In front of 34,856 fans packing Comiskey Park for a Wednesday doubleheader, the White Sox swept the St. Louis Browns, 5-2 and 8-1, to win their 13th and 14th consecutive games. It’s the second longest winning streak in franchise history. To commemorate the streak — which ran the team’s record to 26-9 and put it in first place in the AL by two games — Chicago mayor Martin Kennelly presented vice president Chuck Comiskey, manager Paul Richards and the White Sox the keys to the city in a ceremony.
The Sox would go from “Rags to Richards” in 1951, ending their string of desultory seasons and pointing the way to the “Go-Go” 1950’s. The White Sox would end the year 81-73-1, good for fourth place and their first winning season since 1943.
Outfielder Jimmy Piersall, who would later broadcast White Sox games and coach the club’s outfielders in the late 1970s and early 1980s, went on a rampage against the scoreboard and Comiskey Park during a doubleheader.
In the opener, Piersall was on second base and felt home-plate umpire Cal Drummond made a bad strike call on a Cleveland hitter at the plate. Drummond tossed him — so Piersall tossed the contents of the Cleveland dugout on to the field. He then went into the Sox dugout, grabbed a bucket of groundskeeper Gene Bossard’s sand and dumped that on the field.
In the nightcap, Piersall didn’t move when a ball hit by Minnie Miñoso came right at him. It went over his head for a double, and adding insult to injury the White Sox stadium operations thought it was a home run and set off the scoreboard! As a result, when Piersall caught the final out of the game, he took the ball and threw it at the scoreboard (which he hated).
All in a day’s work, as Cleveland took the twin bill, 4-1 and 9-4.
White Sox pitcher Jack Lamabe fired a one-hitter at Comiskey Park, beating the Red Sox, 11-0. Lamabe didn’t allow a hit until Joe Foy singled leading off the eighth inning — after Lamabe shook off catcher J.C. Martin. Lamabe faced 30 batters, striking out six and walking two.
It was a sweep on the night for the White Sox, who shut out Boston in both games of a doubleheader. Chicago had won the opener, 1-0, behind pitcher Johnny Buzhardt’s five-hitter.
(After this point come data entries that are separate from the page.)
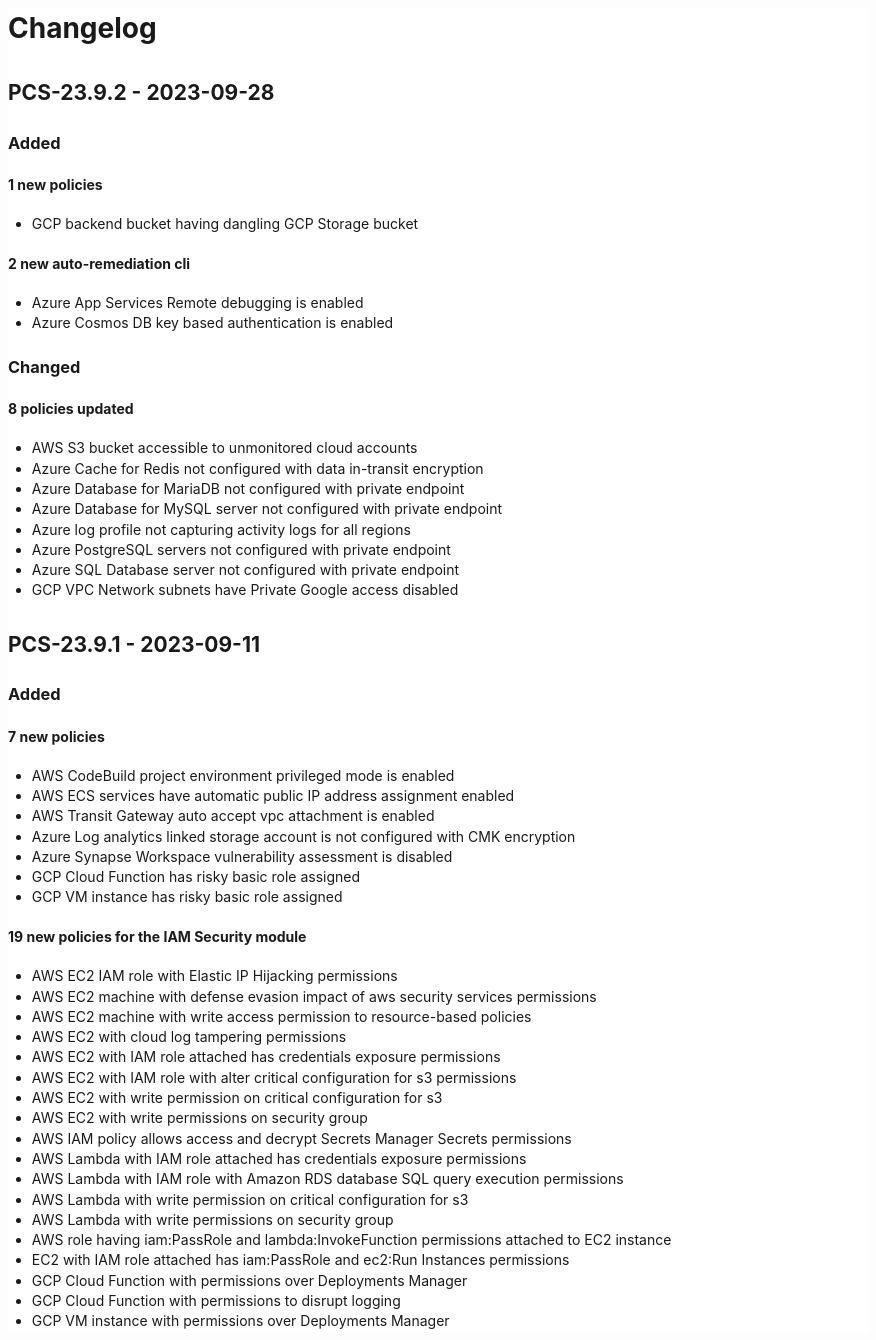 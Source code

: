 # Changelog

## PCS-23.9.2 - 2023-09-28

### Added

#### 1 new policies

- GCP backend bucket having dangling GCP Storage bucket

#### 2 new auto-remediation cli

- Azure App Services Remote debugging is enabled
- Azure Cosmos DB key based authentication is enabled

### Changed

#### 8 policies updated

- AWS S3 bucket accessible to unmonitored cloud accounts
- Azure Cache for Redis not configured with data in-transit encryption
- Azure Database for MariaDB not configured with private endpoint
- Azure Database for MySQL server not configured with private endpoint
- Azure log profile not capturing activity logs for all regions
- Azure PostgreSQL servers not configured with private endpoint
- Azure SQL Database server not configured with private endpoint
- GCP VPC Network subnets have Private Google access disabled


## PCS-23.9.1 - 2023-09-11

### Added

#### 7 new policies

- AWS CodeBuild project environment privileged mode is enabled
- AWS ECS services have automatic public IP address assignment enabled
- AWS Transit Gateway auto accept vpc attachment is enabled
- Azure Log analytics linked storage account is not configured with CMK encryption
- Azure Synapse Workspace vulnerability assessment is disabled
- GCP Cloud Function has risky basic role assigned
- GCP VM instance has risky basic role assigned

#### 19 new policies for the IAM Security module

- AWS EC2 IAM role with Elastic IP Hijacking permissions
- AWS EC2 machine with defense evasion impact of aws security services permissions
- AWS EC2 machine with write access permission to resource-based policies
- AWS EC2 with cloud log tampering permissions
- AWS EC2 with IAM role attached has credentials exposure permissions
- AWS EC2 with IAM role with alter critical configuration for s3 permissions
- AWS EC2 with write permission on critical configuration for s3
- AWS EC2 with write permissions on security group
- AWS IAM policy allows access and decrypt Secrets Manager Secrets permissions
- AWS Lambda with IAM role attached has credentials exposure permissions
- AWS Lambda with IAM role with Amazon RDS database SQL query execution permissions
- AWS Lambda with write permission on critical configuration for s3
- AWS Lambda with write permissions on security group
- AWS role having iam:PassRole and lambda:InvokeFunction permissions attached to EC2 instance
- EC2 with IAM role attached has iam:PassRole and ec2:Run Instances permissions
- GCP Cloud Function with permissions over Deployments Manager
- GCP Cloud Function with permissions to disrupt logging
- GCP VM instance with permissions over Deployments Manager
In addition, this was the club’s third consecutive shutout, as the day before, Tommy John blanked the Yankees, 2-0.
In a night game at Comiskey Park, Carlton Fisk belted a rooftop home run off of Kansas City’s Charlie Leibrandt. It helped Tom Seaver and the White Sox win, 4-3. It was the start of a four-game sweep of the Royals, and a week in which Fisk would hit five home runs and drive in 12. That season, Carlton would set career highs with 37 home runs and 107 RBIs.
Exactly four years later, Dan Pasqua drove a ball the other way against southpaw Frank Tanana, landing it on the left-field roof. It was the only roof shot of Pasqua’s career, and the 21st-ever by a White Sox player.
The blast, with the White Sox down, 6-2, in the bottom of the seventh, failed to turn the fortunes of the game — an eventual 10-3 loss dropped them to 18-32. Chicago was in the midst of losing 15 of 17 games, a stretch that would lock them in the AL West basement for the rest of 1989.